> _TO DO_
Take the lines below from the first through the one that contains "Rose Wambui** ✨" and copy them exactly.

-*-

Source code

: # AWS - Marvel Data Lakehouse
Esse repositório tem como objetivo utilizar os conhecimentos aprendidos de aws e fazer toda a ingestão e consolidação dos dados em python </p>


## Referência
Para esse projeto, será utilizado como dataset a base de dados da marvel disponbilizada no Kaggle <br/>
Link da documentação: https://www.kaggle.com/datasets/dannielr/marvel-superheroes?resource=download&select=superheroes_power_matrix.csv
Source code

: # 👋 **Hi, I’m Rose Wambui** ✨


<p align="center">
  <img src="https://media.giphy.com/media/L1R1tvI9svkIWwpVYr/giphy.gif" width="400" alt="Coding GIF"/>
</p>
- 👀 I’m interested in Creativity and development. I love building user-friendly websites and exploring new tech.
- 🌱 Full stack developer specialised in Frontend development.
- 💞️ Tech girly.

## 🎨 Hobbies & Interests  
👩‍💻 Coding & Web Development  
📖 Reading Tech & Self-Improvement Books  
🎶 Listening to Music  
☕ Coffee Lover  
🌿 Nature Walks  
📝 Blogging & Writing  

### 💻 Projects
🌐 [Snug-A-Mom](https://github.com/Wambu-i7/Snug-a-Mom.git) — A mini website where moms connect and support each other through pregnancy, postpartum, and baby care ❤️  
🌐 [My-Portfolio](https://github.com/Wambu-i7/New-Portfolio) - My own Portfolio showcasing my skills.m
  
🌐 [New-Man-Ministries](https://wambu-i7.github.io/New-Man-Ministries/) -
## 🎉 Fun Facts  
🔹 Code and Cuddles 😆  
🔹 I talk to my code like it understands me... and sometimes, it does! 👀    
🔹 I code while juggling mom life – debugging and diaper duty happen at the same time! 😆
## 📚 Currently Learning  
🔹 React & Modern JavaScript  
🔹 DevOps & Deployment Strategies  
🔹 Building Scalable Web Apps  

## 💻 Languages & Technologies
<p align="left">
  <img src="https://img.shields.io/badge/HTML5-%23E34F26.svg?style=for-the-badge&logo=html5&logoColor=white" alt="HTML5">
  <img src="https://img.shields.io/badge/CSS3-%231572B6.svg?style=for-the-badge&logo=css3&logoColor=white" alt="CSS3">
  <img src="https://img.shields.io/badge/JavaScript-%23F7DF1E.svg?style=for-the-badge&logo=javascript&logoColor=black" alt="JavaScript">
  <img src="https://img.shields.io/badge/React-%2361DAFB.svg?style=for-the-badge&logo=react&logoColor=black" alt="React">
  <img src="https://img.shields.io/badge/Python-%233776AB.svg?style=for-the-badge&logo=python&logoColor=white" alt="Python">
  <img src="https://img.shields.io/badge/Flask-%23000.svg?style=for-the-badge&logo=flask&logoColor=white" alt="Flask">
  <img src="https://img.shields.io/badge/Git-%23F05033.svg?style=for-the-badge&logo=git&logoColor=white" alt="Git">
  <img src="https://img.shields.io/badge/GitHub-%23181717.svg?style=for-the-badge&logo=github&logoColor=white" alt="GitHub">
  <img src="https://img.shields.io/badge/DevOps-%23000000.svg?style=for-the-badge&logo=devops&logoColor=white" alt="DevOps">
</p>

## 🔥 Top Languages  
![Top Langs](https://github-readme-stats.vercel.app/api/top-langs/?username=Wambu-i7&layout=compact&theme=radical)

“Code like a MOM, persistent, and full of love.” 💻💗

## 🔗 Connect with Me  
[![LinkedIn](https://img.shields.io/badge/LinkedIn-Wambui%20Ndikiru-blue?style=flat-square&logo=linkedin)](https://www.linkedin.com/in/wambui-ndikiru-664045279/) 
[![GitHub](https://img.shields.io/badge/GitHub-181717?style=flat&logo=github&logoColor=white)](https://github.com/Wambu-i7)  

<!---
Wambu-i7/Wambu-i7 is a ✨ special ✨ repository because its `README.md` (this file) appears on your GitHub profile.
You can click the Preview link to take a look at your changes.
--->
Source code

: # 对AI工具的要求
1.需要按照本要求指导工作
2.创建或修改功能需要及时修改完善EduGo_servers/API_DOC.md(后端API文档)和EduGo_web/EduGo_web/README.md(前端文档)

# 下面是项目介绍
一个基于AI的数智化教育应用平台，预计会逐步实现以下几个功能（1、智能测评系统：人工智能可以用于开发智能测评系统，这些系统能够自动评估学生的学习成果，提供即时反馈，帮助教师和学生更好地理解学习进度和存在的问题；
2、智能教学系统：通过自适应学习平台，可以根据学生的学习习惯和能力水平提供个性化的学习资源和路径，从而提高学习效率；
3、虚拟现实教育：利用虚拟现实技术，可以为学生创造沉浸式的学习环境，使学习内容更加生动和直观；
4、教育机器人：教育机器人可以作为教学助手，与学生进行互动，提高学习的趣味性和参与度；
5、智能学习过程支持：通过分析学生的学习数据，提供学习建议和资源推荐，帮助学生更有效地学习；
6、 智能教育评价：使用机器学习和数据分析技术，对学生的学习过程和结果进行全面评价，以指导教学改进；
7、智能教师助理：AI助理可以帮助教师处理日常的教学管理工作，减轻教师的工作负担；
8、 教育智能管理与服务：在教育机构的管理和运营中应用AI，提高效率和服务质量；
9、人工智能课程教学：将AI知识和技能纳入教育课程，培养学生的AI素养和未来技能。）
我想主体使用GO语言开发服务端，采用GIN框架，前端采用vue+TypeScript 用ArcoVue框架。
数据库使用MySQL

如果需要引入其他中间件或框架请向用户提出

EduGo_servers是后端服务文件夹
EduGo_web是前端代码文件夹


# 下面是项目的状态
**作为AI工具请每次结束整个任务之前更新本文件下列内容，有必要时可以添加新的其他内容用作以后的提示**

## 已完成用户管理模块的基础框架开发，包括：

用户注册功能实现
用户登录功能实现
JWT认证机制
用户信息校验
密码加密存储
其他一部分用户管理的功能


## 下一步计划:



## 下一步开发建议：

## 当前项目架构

-*-

> _EXERCISE SOLUTION_
Source code

: # AWS - Marvel Data Lakehouse
Esse repositório tem como objetivo utilizar os conhecimentos aprendidos de aws e fazer toda a ingestão e consolidação dos dados em python </p>


## Referência
Para esse projeto, será utilizado como dataset a base de dados da marvel disponbilizada no Kaggle <br/>
Link da documentação: https://www.kaggle.com/datasets/dannielr/marvel-superheroes?resource=download&select=superheroes_power_matrix.csv
Source code

: # 👋 **Hi, I’m Rose Wambui** ✨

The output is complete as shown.